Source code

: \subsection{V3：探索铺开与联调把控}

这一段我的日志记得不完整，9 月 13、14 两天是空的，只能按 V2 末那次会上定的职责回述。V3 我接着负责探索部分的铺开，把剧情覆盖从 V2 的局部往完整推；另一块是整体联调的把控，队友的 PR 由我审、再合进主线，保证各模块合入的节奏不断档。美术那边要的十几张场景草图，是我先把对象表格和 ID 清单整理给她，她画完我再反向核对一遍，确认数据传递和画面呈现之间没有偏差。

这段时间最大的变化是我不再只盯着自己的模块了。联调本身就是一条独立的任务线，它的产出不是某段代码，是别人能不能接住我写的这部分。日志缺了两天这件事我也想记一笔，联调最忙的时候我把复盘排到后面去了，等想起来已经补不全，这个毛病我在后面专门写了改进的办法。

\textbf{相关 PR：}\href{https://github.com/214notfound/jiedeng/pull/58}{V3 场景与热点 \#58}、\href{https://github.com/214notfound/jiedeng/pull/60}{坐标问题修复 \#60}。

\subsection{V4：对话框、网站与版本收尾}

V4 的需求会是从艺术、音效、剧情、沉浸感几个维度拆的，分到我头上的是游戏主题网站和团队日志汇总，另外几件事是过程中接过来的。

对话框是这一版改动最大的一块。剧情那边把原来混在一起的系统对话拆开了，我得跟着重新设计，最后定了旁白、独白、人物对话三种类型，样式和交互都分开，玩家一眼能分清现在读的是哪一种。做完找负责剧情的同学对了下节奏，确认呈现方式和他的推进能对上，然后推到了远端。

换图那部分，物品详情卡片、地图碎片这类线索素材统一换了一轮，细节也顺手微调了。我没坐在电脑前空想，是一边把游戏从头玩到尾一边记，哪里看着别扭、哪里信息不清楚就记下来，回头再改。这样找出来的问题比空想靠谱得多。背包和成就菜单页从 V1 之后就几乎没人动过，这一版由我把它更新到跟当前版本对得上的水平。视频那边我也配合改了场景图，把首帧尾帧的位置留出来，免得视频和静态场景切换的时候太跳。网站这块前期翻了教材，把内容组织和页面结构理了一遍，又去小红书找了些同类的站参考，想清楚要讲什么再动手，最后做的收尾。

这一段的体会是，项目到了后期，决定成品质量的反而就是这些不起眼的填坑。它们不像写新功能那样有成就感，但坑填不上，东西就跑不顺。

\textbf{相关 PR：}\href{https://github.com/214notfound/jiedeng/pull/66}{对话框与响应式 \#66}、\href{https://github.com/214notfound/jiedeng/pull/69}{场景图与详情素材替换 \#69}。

==

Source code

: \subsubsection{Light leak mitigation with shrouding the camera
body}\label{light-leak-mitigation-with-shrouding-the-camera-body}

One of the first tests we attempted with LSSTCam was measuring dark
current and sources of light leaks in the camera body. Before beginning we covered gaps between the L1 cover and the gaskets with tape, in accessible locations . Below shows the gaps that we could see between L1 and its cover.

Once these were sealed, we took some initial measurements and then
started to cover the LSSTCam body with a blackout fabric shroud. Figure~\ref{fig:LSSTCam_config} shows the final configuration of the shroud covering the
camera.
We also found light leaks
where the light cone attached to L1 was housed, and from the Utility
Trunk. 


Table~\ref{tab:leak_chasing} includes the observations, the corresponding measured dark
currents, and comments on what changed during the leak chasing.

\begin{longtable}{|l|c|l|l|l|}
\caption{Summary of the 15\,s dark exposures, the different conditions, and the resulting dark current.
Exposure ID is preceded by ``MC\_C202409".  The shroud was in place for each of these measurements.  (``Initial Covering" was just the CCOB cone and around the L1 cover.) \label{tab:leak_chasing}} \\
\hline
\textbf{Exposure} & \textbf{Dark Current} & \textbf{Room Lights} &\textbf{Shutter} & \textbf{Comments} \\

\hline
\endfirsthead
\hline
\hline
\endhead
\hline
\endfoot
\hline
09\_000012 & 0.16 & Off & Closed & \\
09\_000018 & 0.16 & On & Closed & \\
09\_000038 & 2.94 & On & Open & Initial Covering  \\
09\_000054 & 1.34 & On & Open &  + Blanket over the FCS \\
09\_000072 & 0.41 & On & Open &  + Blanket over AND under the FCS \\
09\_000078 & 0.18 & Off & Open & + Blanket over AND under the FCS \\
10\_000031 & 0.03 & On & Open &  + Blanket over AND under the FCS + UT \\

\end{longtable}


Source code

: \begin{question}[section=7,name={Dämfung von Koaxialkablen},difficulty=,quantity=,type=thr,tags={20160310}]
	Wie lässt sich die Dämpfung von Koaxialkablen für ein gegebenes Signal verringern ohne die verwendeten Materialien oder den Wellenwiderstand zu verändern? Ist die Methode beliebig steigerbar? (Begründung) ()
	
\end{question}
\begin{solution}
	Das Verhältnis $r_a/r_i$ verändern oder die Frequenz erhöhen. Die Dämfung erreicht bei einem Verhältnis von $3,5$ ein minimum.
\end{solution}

__Exercise details__. What is the number of lines in the data that hold the string "oder"? Answer with the number only.

__Result__. 2